Porque o autor-rapsodo já não disfarça os recursos técnicos

empregados, toda nuança ilusionista desaparece. Em outras palavras, se

etimologicamente “rhaptein significa ‘costurar’”,22 as costuras são deixadas à

mostra para que se dê ênfase ao aspecto convencional do teatro. Com isso a

escrita rapsódica relativiza o significado da linguagem dramática, embora não

anule sua efetividade. Com o propósito de abrir espaço para o autor, para as

personagens, para atores e emissores extraficcionais que não tenham voz em

lugar algum, a rapsódia adota o ponto de vista dramático lado a lado com o

épico e o lírico. Segundo Sarrazac, a colaboração entre os gêneros, e não a

superação de um por outro, produz novos significados per se transitórios, como

ponto de contato entre teoria e imanência.

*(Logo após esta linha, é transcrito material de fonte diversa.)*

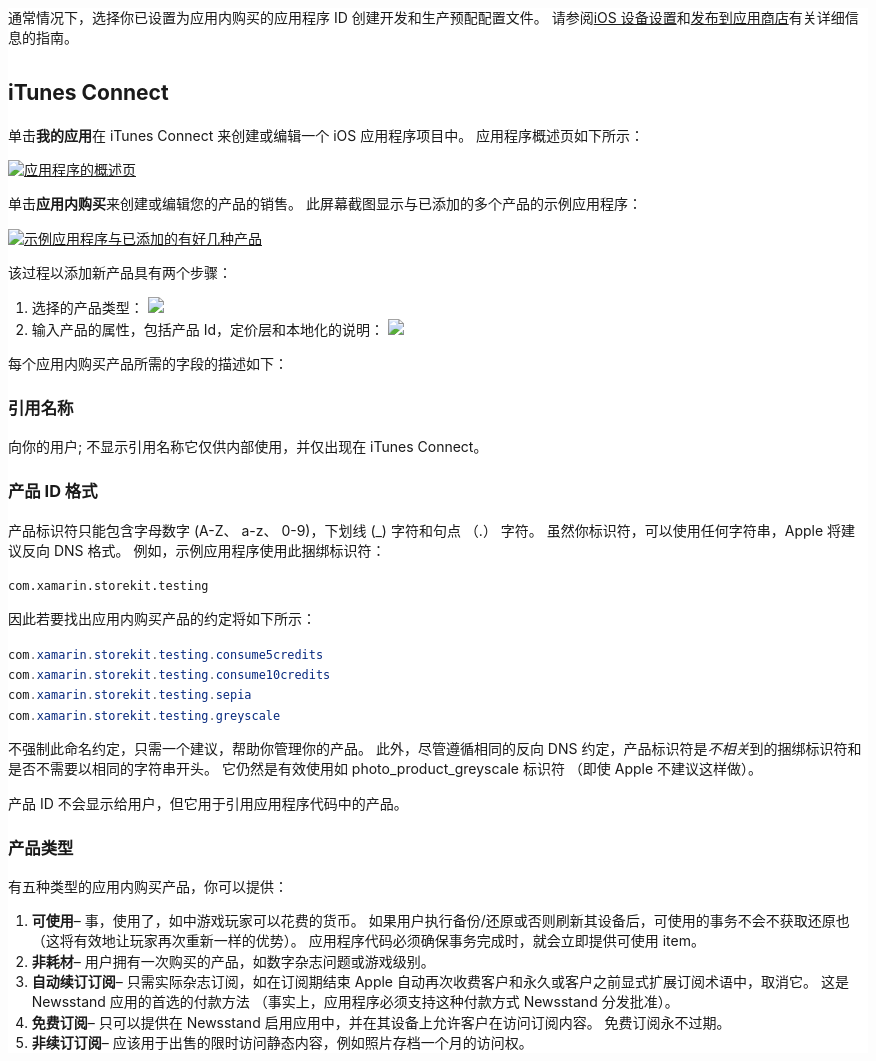 通常情况下，选择你已设置为应用内购买的应用程序 ID 创建开发和生产预配配置文件。 请参阅[iOS 设备设置](~/ios/get-started/installation/device-provisioning/index.md)和[发布到应用商店](~/ios/deploy-test/app-distribution/app-store-distribution/publishing-to-the-app-store.md)有关详细信息的指南。

## <a name="itunes-connect"></a>iTunes Connect

单击**我的应用**在 iTunes Connect 来创建或编辑一个 iOS 应用程序项目中。 应用程序概述页如下所示：

 [![](in-app-purchase-basics-and-configuration-images/image6.png "应用程序的概述页")](in-app-purchase-basics-and-configuration-images/image6.png#lightbox)

单击**应用内购买**来创建或编辑您的产品的销售。 此屏幕截图显示与已添加的多个产品的示例应用程序：

 [![](in-app-purchase-basics-and-configuration-images/image7.png "示例应用程序与已添加的有好几种产品")](in-app-purchase-basics-and-configuration-images/image7.png#lightbox)

该过程以添加新产品具有两个步骤：

1.   选择的产品类型： [ ![ ](in-app-purchase-basics-and-configuration-images/image8.png "选择的产品类型")](in-app-purchase-basics-and-configuration-images/image8.png#lightbox) 
2.   输入产品的属性，包括产品 Id，定价层和本地化的说明： [ ![ ](in-app-purchase-basics-and-configuration-images/image9.png "输入的产品属性")](in-app-purchase-basics-and-configuration-images/image9.png#lightbox)

每个应用内购买产品所需的字段的描述如下：


### <a name="reference-name"></a>引用名称

向你的用户; 不显示引用名称它仅供内部使用，并仅出现在 iTunes Connect。

### <a name="product-id-format"></a>产品 ID 格式

产品标识符只能包含字母数字 (A-Z、 a-z、 0-9)，下划线 (_) 字符和句点 （.） 字符。 虽然你标识符，可以使用任何字符串，Apple 将建议反向 DNS 格式。 例如，示例应用程序使用此捆绑标识符：

 `com.xamarin.storekit.testing`

因此若要找出应用内购买产品的约定将如下所示：

```csharp
com.xamarin.storekit.testing.consume5credits
com.xamarin.storekit.testing.consume10credits
com.xamarin.storekit.testing.sepia
com.xamarin.storekit.testing.greyscale
```

不强制此命名约定，只需一个建议，帮助你管理你的产品。 此外，尽管遵循相同的反向 DNS 约定，产品标识符是*不相关*到的捆绑标识符和是否不需要以相同的字符串开头。 它仍然是有效使用如 photo_product_greyscale 标识符 （即使 Apple 不建议这样做）。

产品 ID 不会显示给用户，但它用于引用应用程序代码中的产品。

### <a name="product-type"></a>产品类型

有五种类型的应用内购买产品，你可以提供：

1.  **可使用**– 事，使用了，如中游戏玩家可以花费的货币。 如果用户执行备份/还原或否则刷新其设备后，可使用的事务不会不获取还原也 （这将有效地让玩家再次重新一样的优势）。 应用程序代码必须确保事务完成时，就会立即提供可使用 item。
1.  **非耗材**– 用户拥有一次购买的产品，如数字杂志问题或游戏级别。
1.  **自动续订订阅**– 只需实际杂志订阅，如在订阅期结束 Apple 自动再次收费客户和永久或客户之前显式扩展订阅术语中，取消它。 这是 Newsstand 应用的首选的付款方法 （事实上，应用程序必须支持这种付款方式 Newsstand 分发批准）。
1.  **免费订阅**– 只可以提供在 Newsstand 启用应用中，并在其设备上允许客户在访问订阅内容。 免费订阅永不过期。
1.  **非续订订阅**– 应该用于出售的限时访问静态内容，例如照片存档一个月的访问权。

Grande parte da filosofia do século XX assevera que o mundo é aquilo

que percebemos, e a mente só funciona porque encarnada. Junto à primazia

dada à percepção, desponta tudo o que seja inconsciente e o que não tenha

sido sintetizado pelo pensamento. Não obstante, a própria expressão do

inconsciente implica o emprego da linguagem, que, por estar no lugar das

coisas, corre o risco de se interpor e prejudicar a percepção do mundo. Uma

das alternativas é tratar qualquer linguagem, a artística inclusive, ao modo da

teologia negativa, que pela negação de seus atributos permite falar de Deus

sem comprometer a inefabilidade.

Até certo ponto o Léxico do drama moderno e contemporâneo pratica

esse tipo de análise a contrapelo adotada pelo existencialismo alemão. Mas o

empenho de Sarrazac em definir a forma aberta, “que não é ausência de

forma”23, em positivar a terminologia cênica e dar novos significados à noção

de drama, insere sua iniciativa no amplo espectro da fenomenologia e da

semiologia francesas, que nunca abandonaram sua crença no logos, desta vez

totalmente entrosado com o corpo.

22 “Rapsódia”, p. 152. 23 “Introdução”, p. 32.